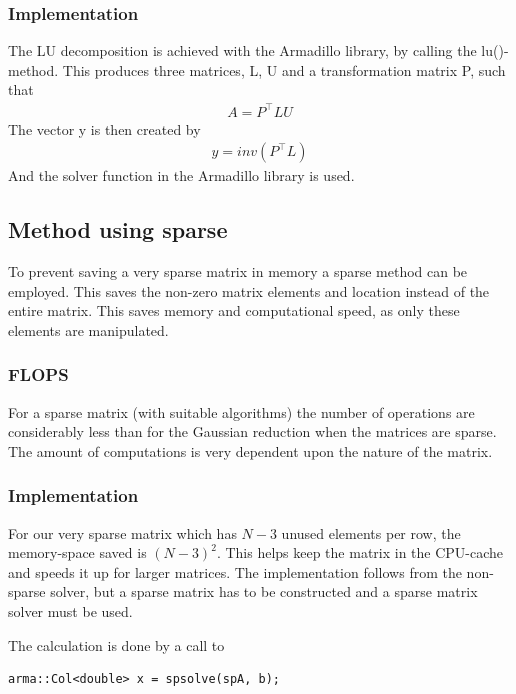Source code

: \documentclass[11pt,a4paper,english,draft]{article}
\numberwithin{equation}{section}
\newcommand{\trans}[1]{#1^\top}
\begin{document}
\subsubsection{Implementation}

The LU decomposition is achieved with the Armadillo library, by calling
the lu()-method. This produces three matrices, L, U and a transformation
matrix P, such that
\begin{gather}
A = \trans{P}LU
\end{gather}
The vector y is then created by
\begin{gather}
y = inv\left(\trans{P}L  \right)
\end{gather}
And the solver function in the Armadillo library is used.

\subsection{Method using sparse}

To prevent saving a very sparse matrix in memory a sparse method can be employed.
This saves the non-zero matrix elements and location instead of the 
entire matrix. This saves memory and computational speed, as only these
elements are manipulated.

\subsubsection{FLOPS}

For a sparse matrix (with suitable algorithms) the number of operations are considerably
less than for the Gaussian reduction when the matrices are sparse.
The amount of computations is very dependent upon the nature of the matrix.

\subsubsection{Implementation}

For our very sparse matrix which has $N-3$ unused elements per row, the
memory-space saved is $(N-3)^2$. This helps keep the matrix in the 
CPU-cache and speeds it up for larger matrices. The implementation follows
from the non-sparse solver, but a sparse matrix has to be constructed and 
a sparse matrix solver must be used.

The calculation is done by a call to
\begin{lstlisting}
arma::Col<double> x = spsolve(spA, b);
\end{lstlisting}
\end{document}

▶ [Task requirements]
Search the data for the word "elements" and copy each line where it appears.

▶ [Written solution]
This saves the non-zero matrix elements and location instead of the 
elements are manipulated.
For our very sparse matrix which has $N-3$ unused elements per row, the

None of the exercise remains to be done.